The Last Witchfinder (Review)

Words, words, words

I wanted to read The Last Witchfinder by James Morrow because I know a lot about witch history. I did my Masters on Witch Literature (about, not by) and I taught a course on witch mythology last summer.

Thus, this book did not teach me a damn thing, except that I don’t like this book.

As it’s about the last witchfinder, it’s set in the 18th Century. Fine and dandy. It’s narrated by a book. Not fine and dandy.

This is a book about how science is powerful, but we’re supposed to believe that books are sentient and have the ability to possess people.

And books as objects aren’t sentient–books as ideas are sentient. So even if there are millions of copies, there is only one book. And our narrator would have you believe that “good” literature is smart literature and that other books are dim.

The narrator, aside from being a book, is a pretentious asshole. The narrator likes to say how great the heroine is. It does this so it doesn’t have to show us.

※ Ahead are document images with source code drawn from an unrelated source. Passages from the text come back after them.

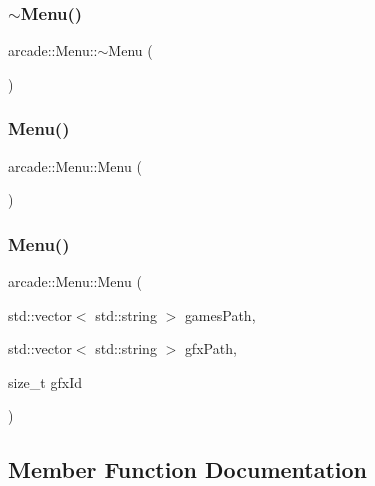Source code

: \subsubsection{\texorpdfstring{$\sim$\+Menu()}{~Menu()}}
{\footnotesize\ttfamily arcade\+::\+Menu\+::$\sim$\+Menu (\begin{DoxyParamCaption}{ }\end{DoxyParamCaption})\hspace{0.3cm}{\ttfamily [virtual]}}

\mbox{\label{classarcade_1_1_menu_a1dab304f5e07c98f6527a0dac57db46b}} 
\subsubsection{\texorpdfstring{Menu()}{Menu()}\hspace{0.1cm}{\footnotesize\ttfamily [1/2]}}
{\footnotesize\ttfamily arcade\+::\+Menu\+::\+Menu (\begin{DoxyParamCaption}{ }\end{DoxyParamCaption})}

\mbox{\label{classarcade_1_1_menu_ab94e3c0b8e8db84a50e9748c02f648ce}} 
\subsubsection{\texorpdfstring{Menu()}{Menu()}\hspace{0.1cm}{\footnotesize\ttfamily [2/2]}}
{\footnotesize\ttfamily arcade\+::\+Menu\+::\+Menu (\begin{DoxyParamCaption}\item[{std\+::vector$<$ std\+::string $>$}]{games\+Path,  }\item[{std\+::vector$<$ std\+::string $>$}]{gfx\+Path,  }\item[{size\+\_\+t}]{gfx\+Id }\end{DoxyParamCaption})}



\subsection{Member Function Documentation}
\mbox{\label{classarcade_1_1_menu_a1a18e92410e231d70277606f5c8bd4e9}}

Yes–hundreds of pages, but no emotional connection to the characters. And there is a plot, but the arc of the story doesn’t work and thus it’s basically episodic with what should be a climax, but is decidedly not.

Now, maybe I’m not supposed to like the narrator or the plot or any of the characters. Maybe that’s because this is a book about obsession, and might have you see that obsession makes you boring.

But I don’t think it’s that clever, even if it really thinks it is.